I tune to drop A with 25.5" scale and use a 56, but only because it sounds much better than a higher gauge on that particular guitar and my rig, YMMV. For G# I'd probably use a 59 or 60 gauge. I haven't noticed any weird things but I don't pick very hard.


----------



## ZombieLloyd (May 9, 2018)

angl2k said:


> I tune to drop A with 25.5" scale and use a 56, but only because it sounds much better than a higher gauge on that particular guitar and my rig, YMMV. For G# I'd probably use a 59 or 60 gauge. I haven't noticed any weird things but I don't pick very hard.



How do you manage to get to drop A with a 56 gauge string? I can't go further than C standard with a 12-60 gauge set, whereas the other guitarist in my band uses 9s for that tuning, how do you guys do it?


----------



## angl2k (May 10, 2018)

ZombieLloyd said:


> How do you manage to get to drop A with a 56 gauge string? I can't go further than C standard with a 12-60 gauge set, whereas the other guitarist in my band uses 9s for that tuning, how do you guys do it?



I put on an EB cobalt 9-42 set and buy a 56 single. Tuned to AEADGBe. Tension on 7th string is 11.23 lbs. Big strings are overrated A good setup helps and also a properly cut nut.


----------



## ZombieLloyd (May 10, 2018)

angl2k said:


> I put on an EB cobalt 9-42 set and buy a 56 single. Tuned to AEADGBe. Tension on 7th string is 11.23 lbs. Big strings are overrated A good setup helps and also a properly cut nut.



Right, 7 string. I didn't see a mention of the seventh string in the message I was responding to and for some reason I thought you were using a 6 string haha. To make myself sound less like an idiot, I used to play drop A on my Jackson DK-2. I miss having a blocked Floyd Rose because I could get any tuning on any string gauge I wanted just by adjusting the spring tension. Now I'm playing that Washburn Solar V with the Evertune and I'm still getting used to it haha.


----------



## Lorcan Ward (May 10, 2018)

ZombieLloyd said:


> How do you manage to get to drop A with a 56 gauge string? I can't go further than C standard with a 12-60 gauge set, whereas the other guitarist in my band uses 9s for that tuning, how do you guys do it?

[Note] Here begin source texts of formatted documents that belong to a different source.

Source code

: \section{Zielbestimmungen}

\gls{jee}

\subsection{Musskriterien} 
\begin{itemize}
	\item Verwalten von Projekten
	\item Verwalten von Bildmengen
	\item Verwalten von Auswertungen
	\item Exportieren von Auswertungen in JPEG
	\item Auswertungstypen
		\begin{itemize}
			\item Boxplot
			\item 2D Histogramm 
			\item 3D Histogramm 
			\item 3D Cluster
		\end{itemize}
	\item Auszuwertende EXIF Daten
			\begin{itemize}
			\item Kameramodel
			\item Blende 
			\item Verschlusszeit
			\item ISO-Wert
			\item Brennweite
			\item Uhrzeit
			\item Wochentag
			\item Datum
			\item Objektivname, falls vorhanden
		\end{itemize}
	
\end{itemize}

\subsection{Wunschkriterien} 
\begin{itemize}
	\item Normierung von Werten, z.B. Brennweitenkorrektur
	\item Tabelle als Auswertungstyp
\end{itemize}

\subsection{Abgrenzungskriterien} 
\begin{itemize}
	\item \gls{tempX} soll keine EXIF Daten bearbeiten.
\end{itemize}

Picking lightly is the main thing along with low action and light fretting so you don't pull the string out of tune. I pick moderately hard so I need at least a 60 for B otherwise it goes out of tune when I pick. The majority of players don't pick very hard so they can get away with lighter strings. If I make myself pick the lowest string lightly I can get away a smaller gauge but I don't like the super loose feel even if the tone is better.

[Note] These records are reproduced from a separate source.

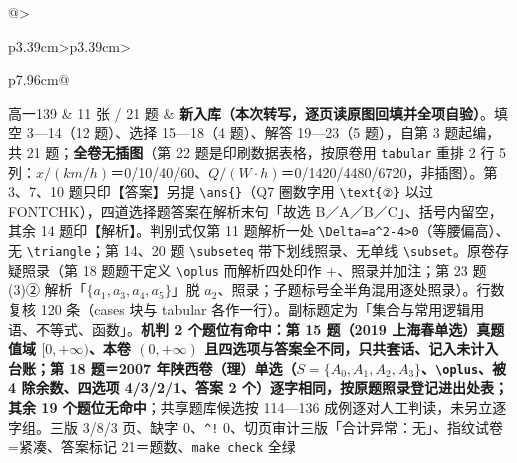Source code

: \documentclass[a4paper,11pt]{article}
\begin{document}
\begin{xltabular}{\textwidth}{@{}>{\raggedright\arraybackslash}p{3.39cm}>{\centering\arraybackslash}p{3.39cm}>{\raggedright\arraybackslash}p{7.96cm}@{}}
高一139 & 11 张 / 21 题 & \textbf{新入库（本次转写，逐页读原图回填并全项自验）}。填空 3---14（12 题）、选择 15---18（4 题）、解答 19---23（5 题），自第 3 题起编，共 21 题；\textbf{全卷无插图}（第 22 题是印刷数据表格，按原卷用 \texttt{tabular} 重排 2 行 5 列：\(x/(km/h)\)＝0/10/40/60、\(Q/(W\cdot h)\)＝0/1420/4480/6720，非插图）。第 3、7、10 题只印【答案】另提 \texttt{\textbackslash{}ans\{\}}（Q7 圈数字用 \texttt{\textbackslash{}text\{②\}} 以过 FONTCHK），四道选择题答案在解析末句「故选 B／A／B／C」、括号内留空，其余 14 题印【解析】。判别式仅第 11 题解析一处 \texttt{\textbackslash{}Delta=a\^{}2-\allowbreak{}4\textgreater{}0}（等腰偏高）、无 \texttt{\textbackslash{}triangle}；第 14、20 题 \texttt{\textbackslash{}subseteq} 带下划线照录、无单线 \texttt{\textbackslash{}subset}。原卷存疑照录（第 18 题题干定义 \texttt{\textbackslash{}oplus} 而解析四处印作 \(+\allowbreak \)、照录并加注；第 23 题 (3)② 解析「\(\{a_1,a_3,a_4,a_5\}\)」脱 \(a_2\)、照录；子题标号全半角混用逐处照录）。行数复核 120 条（cases 块与 tabular 各作一行）。副标题定为「集合与常用逻辑用语、不等式、函数」。\textbf{机判 2 个题位有命中：第 15 题（2019 上海春单选）真题值域 \([0,\allowbreak +\allowbreak \infty)\)、本卷 \((0,\allowbreak +\allowbreak \infty)\) 且四选项与答案全不同，只共套话、记入未计入台账；第 18 题＝2007 年陕西卷（理）单选（\(S=\allowbreak \{A_0,A_1,A_2,A_3\}\)、\texttt{\textbackslash{}oplus}、被 4 除余数、四选项 4/3/2/1、答案 2 个）逐字相同，按原题照录登记进出处表；其余 19 个题位无命中}；共享题库候选按 114---136 成例逐对人工判读，未另立逐字组。三版 3/8/3 页、缺字 0、\texttt{\^{}!} 0、切页审计三版「合计异常：无」、指纹试卷=紧凑、答案标记 21＝题数、\texttt{make\ check} 全绿 \\ \addlinespace[1pt]

\end{xltabular}
\end{document}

With guitar there is always a compromise wether its string gauge, scale length or your technique. When it comes to strings most people just say screw it and buy a 9-56 or 10-59 pack and just deal with the low tension 7th string adjusting their technique to pick lighter because buying separate strings is a chore.


----------



## gujukal (May 10, 2018)

Lorcan Ward said:


> Picking lightly is the main thing along with low action and light fretting so you don't pull the string out of tune. I pick moderately hard so I need at least a 60 for B otherwise it goes out of tune when I pick. The majority of players don't pick very hard so they can get away with lighter strings. If I make myself pick the lowest string lightly I can get away a smaller gauge but I don't like the super loose feel even if the tone is better.
> 
> With guitar there is always a compromise wether its string gauge, scale length or your technique. When it comes to strings most people just say screw it and buy a 9-56 or 10-59 pack and just deal with the low tension 7th string adjusting their technique to pick lighter because buying separate strings is a chore.


Or use a thinner pick works too.


----------



## Masoo2 (May 10, 2018)

ZombieLloyd said:


> How do you manage to get to drop A with a 56 gauge string? I can't go further than C standard with a 12-60 gauge set, whereas the other guitarist in my band uses 9s for that tuning, how do you guys do it?





Lorcan Ward said:


> Picking lightly is the main thing along with low action and light fretting so you don't pull the string out of tune. I pick moderately hard so I need at least a 60 for B otherwise it goes out of tune when I pick. The majority of players don't pick very hard so they can get away with lighter strings. If I make myself pick the lowest string lightly I can get away a smaller gauge but I don't like the super loose feel even if the tone is better.
> 
> With guitar there is always a compromise wether its string gauge, scale length or your technique. When it comes to strings most people just say screw it and buy a 9-56 or 10-59 pack and just deal with the low tension 7th string adjusting their technique to pick lighter because buying separate strings is a chore.





gujukal said:


> Or use a thinner pick works too.



See, I use super thin strings, pick super hard, AND use a super thick pick.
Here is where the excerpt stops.